* **Exercise goal**: Retrieve each line that contains the word "tool" from the entries below.

═════ Material supplied

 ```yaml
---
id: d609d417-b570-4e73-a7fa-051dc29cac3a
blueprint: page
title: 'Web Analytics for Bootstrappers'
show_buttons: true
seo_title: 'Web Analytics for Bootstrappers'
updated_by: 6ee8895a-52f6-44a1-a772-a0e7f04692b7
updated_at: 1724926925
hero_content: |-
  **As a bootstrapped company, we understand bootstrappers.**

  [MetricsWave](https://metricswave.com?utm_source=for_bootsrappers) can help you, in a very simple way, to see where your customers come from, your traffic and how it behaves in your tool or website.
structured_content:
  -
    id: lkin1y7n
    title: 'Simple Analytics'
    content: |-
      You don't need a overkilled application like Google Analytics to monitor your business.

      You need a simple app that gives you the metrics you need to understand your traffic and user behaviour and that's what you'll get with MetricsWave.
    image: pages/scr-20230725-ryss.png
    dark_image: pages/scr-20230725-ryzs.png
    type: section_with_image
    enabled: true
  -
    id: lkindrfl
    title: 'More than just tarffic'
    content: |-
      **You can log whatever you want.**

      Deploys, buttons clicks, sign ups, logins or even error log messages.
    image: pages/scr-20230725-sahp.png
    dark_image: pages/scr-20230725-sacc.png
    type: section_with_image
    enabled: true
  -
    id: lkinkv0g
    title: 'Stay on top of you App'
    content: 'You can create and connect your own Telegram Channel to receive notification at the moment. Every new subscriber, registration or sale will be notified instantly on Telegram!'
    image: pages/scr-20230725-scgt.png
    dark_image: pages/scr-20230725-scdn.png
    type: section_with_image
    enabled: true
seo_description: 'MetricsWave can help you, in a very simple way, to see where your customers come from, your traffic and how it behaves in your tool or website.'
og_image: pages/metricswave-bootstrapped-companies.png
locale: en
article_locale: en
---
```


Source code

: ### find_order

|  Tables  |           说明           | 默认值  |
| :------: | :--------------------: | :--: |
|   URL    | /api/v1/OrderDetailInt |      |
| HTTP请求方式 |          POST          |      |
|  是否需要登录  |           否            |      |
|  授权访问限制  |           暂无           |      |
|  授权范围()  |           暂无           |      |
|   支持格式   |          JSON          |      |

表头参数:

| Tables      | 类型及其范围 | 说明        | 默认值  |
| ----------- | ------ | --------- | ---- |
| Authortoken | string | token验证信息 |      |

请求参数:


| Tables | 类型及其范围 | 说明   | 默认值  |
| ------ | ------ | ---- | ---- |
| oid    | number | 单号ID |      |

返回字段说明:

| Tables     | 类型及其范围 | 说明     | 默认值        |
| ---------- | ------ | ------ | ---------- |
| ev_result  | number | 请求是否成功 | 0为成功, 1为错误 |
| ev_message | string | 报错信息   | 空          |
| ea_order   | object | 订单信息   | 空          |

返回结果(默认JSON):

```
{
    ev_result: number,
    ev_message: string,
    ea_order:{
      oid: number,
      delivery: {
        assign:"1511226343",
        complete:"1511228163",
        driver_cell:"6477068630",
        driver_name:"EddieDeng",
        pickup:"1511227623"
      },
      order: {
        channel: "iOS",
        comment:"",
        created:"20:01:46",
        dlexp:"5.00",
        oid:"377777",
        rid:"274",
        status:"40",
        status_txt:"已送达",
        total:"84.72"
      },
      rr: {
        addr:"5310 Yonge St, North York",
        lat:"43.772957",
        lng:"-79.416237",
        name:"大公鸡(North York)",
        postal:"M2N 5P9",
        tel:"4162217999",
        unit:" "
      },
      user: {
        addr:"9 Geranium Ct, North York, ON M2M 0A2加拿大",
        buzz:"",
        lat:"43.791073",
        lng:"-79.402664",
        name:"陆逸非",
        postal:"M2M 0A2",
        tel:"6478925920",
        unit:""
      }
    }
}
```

══════════

* **Exercise result**:
  [MetricsWave](https://metricswave.com?utm_source=for_bootsrappers) can help you, in a very simple way, to see where your customers come from, your traffic and how it behaves in your tool or website.
seo_description: 'MetricsWave can help you, in a very simple way, to see where your customers come from, your traffic and how it behaves in your tool or website.'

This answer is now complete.